- [EXERCISE PROMPT] All of the data is to be copied without a single change.
--- MATERIAL PROVIDED ---
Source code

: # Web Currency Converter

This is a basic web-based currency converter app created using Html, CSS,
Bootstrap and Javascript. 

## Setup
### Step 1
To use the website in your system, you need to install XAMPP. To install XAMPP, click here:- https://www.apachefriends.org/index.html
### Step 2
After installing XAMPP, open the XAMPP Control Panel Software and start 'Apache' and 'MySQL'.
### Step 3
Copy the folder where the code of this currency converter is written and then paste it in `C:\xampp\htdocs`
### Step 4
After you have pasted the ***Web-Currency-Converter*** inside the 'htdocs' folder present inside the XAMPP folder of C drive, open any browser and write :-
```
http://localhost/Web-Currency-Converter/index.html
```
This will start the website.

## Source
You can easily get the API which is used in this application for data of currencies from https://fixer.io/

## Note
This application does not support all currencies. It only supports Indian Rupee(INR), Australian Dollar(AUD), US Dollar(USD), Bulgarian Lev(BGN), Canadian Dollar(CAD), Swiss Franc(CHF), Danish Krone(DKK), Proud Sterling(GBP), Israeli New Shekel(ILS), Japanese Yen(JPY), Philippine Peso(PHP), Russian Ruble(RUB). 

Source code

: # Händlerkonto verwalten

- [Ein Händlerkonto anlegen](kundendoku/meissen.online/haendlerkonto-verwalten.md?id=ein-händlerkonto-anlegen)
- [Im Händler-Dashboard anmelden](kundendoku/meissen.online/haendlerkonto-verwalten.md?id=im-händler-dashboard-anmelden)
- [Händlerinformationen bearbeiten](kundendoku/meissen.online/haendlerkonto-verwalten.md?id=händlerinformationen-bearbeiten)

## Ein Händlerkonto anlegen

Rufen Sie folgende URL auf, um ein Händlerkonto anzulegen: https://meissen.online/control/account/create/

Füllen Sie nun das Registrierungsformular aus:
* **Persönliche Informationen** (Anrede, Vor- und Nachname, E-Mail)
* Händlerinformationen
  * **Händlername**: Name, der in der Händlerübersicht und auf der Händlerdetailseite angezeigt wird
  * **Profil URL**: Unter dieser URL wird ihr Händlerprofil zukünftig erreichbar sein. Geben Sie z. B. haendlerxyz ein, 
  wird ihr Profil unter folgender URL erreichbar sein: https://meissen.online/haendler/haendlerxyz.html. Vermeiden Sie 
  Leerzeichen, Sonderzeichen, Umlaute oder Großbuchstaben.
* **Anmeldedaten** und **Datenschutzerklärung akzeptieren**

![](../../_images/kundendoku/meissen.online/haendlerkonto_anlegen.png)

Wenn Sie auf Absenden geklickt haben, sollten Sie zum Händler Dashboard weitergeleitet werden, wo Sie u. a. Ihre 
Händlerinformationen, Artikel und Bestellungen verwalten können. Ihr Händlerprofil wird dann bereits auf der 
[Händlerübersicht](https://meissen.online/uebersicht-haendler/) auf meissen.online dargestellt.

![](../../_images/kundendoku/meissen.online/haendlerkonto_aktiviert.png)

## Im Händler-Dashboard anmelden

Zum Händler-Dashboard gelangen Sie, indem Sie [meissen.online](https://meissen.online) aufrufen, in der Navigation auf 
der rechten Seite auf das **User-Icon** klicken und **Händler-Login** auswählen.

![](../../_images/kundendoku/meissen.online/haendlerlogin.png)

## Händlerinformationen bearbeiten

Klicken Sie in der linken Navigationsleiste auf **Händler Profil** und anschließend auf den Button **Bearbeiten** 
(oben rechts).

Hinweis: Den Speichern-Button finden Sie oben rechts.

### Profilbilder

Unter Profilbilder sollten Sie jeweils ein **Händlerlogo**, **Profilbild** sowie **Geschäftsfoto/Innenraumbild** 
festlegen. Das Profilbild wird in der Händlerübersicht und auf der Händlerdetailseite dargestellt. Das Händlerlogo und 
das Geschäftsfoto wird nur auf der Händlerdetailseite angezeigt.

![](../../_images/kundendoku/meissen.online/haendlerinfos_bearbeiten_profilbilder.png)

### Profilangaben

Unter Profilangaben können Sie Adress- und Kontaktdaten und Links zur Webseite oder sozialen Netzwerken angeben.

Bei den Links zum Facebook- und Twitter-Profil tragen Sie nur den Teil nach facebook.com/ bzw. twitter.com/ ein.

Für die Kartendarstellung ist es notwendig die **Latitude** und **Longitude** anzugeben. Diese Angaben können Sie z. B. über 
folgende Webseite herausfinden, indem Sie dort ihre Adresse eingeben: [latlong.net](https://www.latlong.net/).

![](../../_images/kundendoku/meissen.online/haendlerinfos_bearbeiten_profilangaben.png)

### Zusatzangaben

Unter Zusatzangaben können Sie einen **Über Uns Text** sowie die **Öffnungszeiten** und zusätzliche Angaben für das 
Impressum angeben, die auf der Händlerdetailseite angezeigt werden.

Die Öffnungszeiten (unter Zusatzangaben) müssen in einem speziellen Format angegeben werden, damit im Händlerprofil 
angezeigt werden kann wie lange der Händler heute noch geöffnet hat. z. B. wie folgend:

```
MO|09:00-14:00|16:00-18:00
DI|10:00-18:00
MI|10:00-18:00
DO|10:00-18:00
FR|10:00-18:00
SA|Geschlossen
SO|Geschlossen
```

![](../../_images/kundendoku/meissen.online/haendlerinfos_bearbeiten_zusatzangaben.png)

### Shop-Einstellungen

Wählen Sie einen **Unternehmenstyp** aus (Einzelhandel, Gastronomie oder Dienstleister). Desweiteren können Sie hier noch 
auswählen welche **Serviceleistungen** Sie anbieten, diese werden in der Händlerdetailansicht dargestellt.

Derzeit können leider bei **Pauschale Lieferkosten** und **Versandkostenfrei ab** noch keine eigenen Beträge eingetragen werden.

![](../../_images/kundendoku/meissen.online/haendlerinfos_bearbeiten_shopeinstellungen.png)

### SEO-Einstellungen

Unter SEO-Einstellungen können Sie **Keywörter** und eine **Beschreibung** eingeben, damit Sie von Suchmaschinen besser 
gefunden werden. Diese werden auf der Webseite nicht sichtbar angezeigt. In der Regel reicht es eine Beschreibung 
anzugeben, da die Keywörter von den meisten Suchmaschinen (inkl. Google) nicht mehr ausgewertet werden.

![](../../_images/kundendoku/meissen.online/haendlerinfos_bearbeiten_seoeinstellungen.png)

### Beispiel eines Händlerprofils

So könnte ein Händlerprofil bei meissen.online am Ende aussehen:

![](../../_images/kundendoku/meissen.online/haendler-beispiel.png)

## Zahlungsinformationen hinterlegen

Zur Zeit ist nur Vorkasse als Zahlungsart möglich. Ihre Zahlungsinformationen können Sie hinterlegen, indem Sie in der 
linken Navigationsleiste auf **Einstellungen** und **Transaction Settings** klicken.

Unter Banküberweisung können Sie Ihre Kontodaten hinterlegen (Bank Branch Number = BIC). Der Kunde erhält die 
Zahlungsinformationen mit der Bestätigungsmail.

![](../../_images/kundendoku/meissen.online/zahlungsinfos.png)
---
- [ANSWER FOR THIS EXERCISE]
Source code

: # Web Currency Converter

This is a basic web-based currency converter app created using Html, CSS,
Bootstrap and Javascript. 

## Setup
### Step 1
To use the website in your system, you need to install XAMPP. To install XAMPP, click here:- https://www.apachefriends.org/index.html
### Step 2
After installing XAMPP, open the XAMPP Control Panel Software and start 'Apache' and 'MySQL'.
### Step 3
Copy the folder where the code of this currency converter is written and then paste it in `C:\xampp\htdocs`
### Step 4
After you have pasted the ***Web-Currency-Converter*** inside the 'htdocs' folder present inside the XAMPP folder of C drive, open any browser and write :-
```
http://localhost/Web-Currency-Converter/index.html
```
This will start the website.

## Source
You can easily get the API which is used in this application for data of currencies from https://fixer.io/

## Note
This application does not support all currencies. It only supports Indian Rupee(INR), Australian Dollar(AUD), US Dollar(USD), Bulgarian Lev(BGN), Canadian Dollar(CAD), Swiss Franc(CHF), Danish Krone(DKK), Proud Sterling(GBP), Israeli New Shekel(ILS), Japanese Yen(JPY), Philippine Peso(PHP), Russian Ruble(RUB). 

Source code

: # Händlerkonto verwalten

- [Ein Händlerkonto anlegen](kundendoku/meissen.online/haendlerkonto-verwalten.md?id=ein-händlerkonto-anlegen)
- [Im Händler-Dashboard anmelden](kundendoku/meissen.online/haendlerkonto-verwalten.md?id=im-händler-dashboard-anmelden)
- [Händlerinformationen bearbeiten](kundendoku/meissen.online/haendlerkonto-verwalten.md?id=händlerinformationen-bearbeiten)

## Ein Händlerkonto anlegen

Rufen Sie folgende URL auf, um ein Händlerkonto anzulegen: https://meissen.online/control/account/create/

Füllen Sie nun das Registrierungsformular aus:
* **Persönliche Informationen** (Anrede, Vor- und Nachname, E-Mail)
* Händlerinformationen
  * **Händlername**: Name, der in der Händlerübersicht und auf der Händlerdetailseite angezeigt wird
  * **Profil URL**: Unter dieser URL wird ihr Händlerprofil zukünftig erreichbar sein. Geben Sie z. B. haendlerxyz ein, 
  wird ihr Profil unter folgender URL erreichbar sein: https://meissen.online/haendler/haendlerxyz.html. Vermeiden Sie 
  Leerzeichen, Sonderzeichen, Umlaute oder Großbuchstaben.
* **Anmeldedaten** und **Datenschutzerklärung akzeptieren**

![](../../_images/kundendoku/meissen.online/haendlerkonto_anlegen.png)

Wenn Sie auf Absenden geklickt haben, sollten Sie zum Händler Dashboard weitergeleitet werden, wo Sie u. a. Ihre 
Händlerinformationen, Artikel und Bestellungen verwalten können. Ihr Händlerprofil wird dann bereits auf der 
[Händlerübersicht](https://meissen.online/uebersicht-haendler/) auf meissen.online dargestellt.

![](../../_images/kundendoku/meissen.online/haendlerkonto_aktiviert.png)

## Im Händler-Dashboard anmelden

Zum Händler-Dashboard gelangen Sie, indem Sie [meissen.online](https://meissen.online) aufrufen, in der Navigation auf 
der rechten Seite auf das **User-Icon** klicken und **Händler-Login** auswählen.

![](../../_images/kundendoku/meissen.online/haendlerlogin.png)

## Händlerinformationen bearbeiten

Klicken Sie in der linken Navigationsleiste auf **Händler Profil** und anschließend auf den Button **Bearbeiten** 
(oben rechts).

Hinweis: Den Speichern-Button finden Sie oben rechts.

### Profilbilder

Unter Profilbilder sollten Sie jeweils ein **Händlerlogo**, **Profilbild** sowie **Geschäftsfoto/Innenraumbild** 
festlegen. Das Profilbild wird in der Händlerübersicht und auf der Händlerdetailseite dargestellt. Das Händlerlogo und 
das Geschäftsfoto wird nur auf der Händlerdetailseite angezeigt.

![](../../_images/kundendoku/meissen.online/haendlerinfos_bearbeiten_profilbilder.png)

### Profilangaben

Unter Profilangaben können Sie Adress- und Kontaktdaten und Links zur Webseite oder sozialen Netzwerken angeben.

Bei den Links zum Facebook- und Twitter-Profil tragen Sie nur den Teil nach facebook.com/ bzw. twitter.com/ ein.

Für die Kartendarstellung ist es notwendig die **Latitude** und **Longitude** anzugeben. Diese Angaben können Sie z. B. über 
folgende Webseite herausfinden, indem Sie dort ihre Adresse eingeben: [latlong.net](https://www.latlong.net/).

![](../../_images/kundendoku/meissen.online/haendlerinfos_bearbeiten_profilangaben.png)

### Zusatzangaben

Unter Zusatzangaben können Sie einen **Über Uns Text** sowie die **Öffnungszeiten** und zusätzliche Angaben für das 
Impressum angeben, die auf der Händlerdetailseite angezeigt werden.

Die Öffnungszeiten (unter Zusatzangaben) müssen in einem speziellen Format angegeben werden, damit im Händlerprofil 
angezeigt werden kann wie lange der Händler heute noch geöffnet hat. z. B. wie folgend:

```
MO|09:00-14:00|16:00-18:00
DI|10:00-18:00
MI|10:00-18:00
DO|10:00-18:00
FR|10:00-18:00
SA|Geschlossen
SO|Geschlossen
```

![](../../_images/kundendoku/meissen.online/haendlerinfos_bearbeiten_zusatzangaben.png)

### Shop-Einstellungen

Wählen Sie einen **Unternehmenstyp** aus (Einzelhandel, Gastronomie oder Dienstleister). Desweiteren können Sie hier noch 
auswählen welche **Serviceleistungen** Sie anbieten, diese werden in der Händlerdetailansicht dargestellt.

Derzeit können leider bei **Pauschale Lieferkosten** und **Versandkostenfrei ab** noch keine eigenen Beträge eingetragen werden.

![](../../_images/kundendoku/meissen.online/haendlerinfos_bearbeiten_shopeinstellungen.png)

### SEO-Einstellungen

Unter SEO-Einstellungen können Sie **Keywörter** und eine **Beschreibung** eingeben, damit Sie von Suchmaschinen besser 
gefunden werden. Diese werden auf der Webseite nicht sichtbar angezeigt. In der Regel reicht es eine Beschreibung 
anzugeben, da die Keywörter von den meisten Suchmaschinen (inkl. Google) nicht mehr ausgewertet werden.

![](../../_images/kundendoku/meissen.online/haendlerinfos_bearbeiten_seoeinstellungen.png)

### Beispiel eines Händlerprofils

So könnte ein Händlerprofil bei meissen.online am Ende aussehen:

![](../../_images/kundendoku/meissen.online/haendler-beispiel.png)

## Zahlungsinformationen hinterlegen

Zur Zeit ist nur Vorkasse als Zahlungsart möglich. Ihre Zahlungsinformationen können Sie hinterlegen, indem Sie in der 
linken Navigationsleiste auf **Einstellungen** und **Transaction Settings** klicken.

Unter Banküberweisung können Sie Ihre Kontodaten hinterlegen (Bank Branch Number = BIC). Der Kunde erhält die 
Zahlungsinformationen mit der Bestätigungsmail.

![](../../_images/kundendoku/meissen.online/zahlungsinfos.png)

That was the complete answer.